**Source material**
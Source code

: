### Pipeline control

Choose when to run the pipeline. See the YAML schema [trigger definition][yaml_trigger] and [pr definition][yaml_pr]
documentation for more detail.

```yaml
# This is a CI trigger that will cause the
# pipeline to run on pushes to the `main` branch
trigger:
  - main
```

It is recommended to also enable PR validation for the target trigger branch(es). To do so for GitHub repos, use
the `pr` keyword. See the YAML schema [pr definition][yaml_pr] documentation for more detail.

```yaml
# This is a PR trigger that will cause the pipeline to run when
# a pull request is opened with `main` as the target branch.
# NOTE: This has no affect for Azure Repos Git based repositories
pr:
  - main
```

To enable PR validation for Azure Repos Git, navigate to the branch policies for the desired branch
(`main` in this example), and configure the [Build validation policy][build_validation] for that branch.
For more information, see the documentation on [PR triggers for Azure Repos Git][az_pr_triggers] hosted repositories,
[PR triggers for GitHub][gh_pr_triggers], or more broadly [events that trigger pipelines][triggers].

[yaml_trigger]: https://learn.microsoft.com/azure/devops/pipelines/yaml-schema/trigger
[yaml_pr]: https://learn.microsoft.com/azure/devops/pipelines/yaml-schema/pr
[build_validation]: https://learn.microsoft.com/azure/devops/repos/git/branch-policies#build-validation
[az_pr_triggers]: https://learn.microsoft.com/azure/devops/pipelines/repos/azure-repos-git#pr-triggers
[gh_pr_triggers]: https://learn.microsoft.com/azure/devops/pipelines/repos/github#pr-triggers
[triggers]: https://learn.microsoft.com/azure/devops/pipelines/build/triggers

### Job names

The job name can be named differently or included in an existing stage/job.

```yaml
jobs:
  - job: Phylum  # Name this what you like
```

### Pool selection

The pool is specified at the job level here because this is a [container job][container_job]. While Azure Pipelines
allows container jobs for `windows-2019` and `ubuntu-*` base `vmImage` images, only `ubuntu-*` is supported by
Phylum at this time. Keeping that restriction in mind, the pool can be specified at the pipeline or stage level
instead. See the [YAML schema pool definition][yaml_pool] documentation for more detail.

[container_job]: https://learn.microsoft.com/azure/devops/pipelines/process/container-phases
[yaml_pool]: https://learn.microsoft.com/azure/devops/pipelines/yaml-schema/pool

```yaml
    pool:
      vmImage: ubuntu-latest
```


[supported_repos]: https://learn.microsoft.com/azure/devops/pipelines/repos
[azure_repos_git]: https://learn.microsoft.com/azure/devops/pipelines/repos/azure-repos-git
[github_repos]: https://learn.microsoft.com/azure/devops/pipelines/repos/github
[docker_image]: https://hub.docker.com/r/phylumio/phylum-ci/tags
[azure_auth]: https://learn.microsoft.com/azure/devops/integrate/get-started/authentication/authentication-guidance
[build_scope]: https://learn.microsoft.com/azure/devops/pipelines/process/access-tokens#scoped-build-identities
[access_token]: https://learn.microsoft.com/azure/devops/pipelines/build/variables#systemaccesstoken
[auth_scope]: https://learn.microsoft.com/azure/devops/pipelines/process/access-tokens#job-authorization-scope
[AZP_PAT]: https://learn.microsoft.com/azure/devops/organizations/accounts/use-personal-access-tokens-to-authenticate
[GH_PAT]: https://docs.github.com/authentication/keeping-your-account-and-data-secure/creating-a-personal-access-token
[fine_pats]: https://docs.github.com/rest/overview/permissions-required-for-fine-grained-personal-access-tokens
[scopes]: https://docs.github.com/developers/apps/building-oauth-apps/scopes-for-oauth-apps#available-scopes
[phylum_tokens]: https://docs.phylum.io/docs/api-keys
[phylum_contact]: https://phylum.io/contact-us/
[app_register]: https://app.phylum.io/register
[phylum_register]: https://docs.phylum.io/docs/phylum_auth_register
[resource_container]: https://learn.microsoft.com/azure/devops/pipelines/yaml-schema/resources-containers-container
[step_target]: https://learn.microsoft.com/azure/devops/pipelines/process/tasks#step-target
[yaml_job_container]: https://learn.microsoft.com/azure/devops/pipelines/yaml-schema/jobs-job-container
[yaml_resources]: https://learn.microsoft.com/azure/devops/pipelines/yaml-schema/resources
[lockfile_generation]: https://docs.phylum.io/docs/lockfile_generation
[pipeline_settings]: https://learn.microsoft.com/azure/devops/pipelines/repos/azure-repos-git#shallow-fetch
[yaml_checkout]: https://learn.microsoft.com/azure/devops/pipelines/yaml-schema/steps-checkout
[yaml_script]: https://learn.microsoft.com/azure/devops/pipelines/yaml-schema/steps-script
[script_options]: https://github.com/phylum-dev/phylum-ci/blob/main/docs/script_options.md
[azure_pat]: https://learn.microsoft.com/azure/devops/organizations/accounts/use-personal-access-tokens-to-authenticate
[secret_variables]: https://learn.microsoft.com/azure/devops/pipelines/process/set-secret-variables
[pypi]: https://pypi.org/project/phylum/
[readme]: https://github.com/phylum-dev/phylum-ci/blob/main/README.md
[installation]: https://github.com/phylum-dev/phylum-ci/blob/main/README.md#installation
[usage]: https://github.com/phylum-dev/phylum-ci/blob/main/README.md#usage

**Problem**
Output, unchanged, the lines of the listing above from the first one through the one holding "It is recommended". Leave out every line after it.

**Answer to this task**
Source code

:### Pipeline control

Choose when to run the pipeline. See the YAML schema [trigger definition][yaml_trigger] and [pr definition][yaml_pr]
documentation for more detail.

```yaml
# This is a CI trigger that will cause the
# pipeline to run on pushes to the `main` branch
trigger:
  - main
```

It is recommended to also enable PR validation for the target trigger branch(es). To do so for GitHub repos, use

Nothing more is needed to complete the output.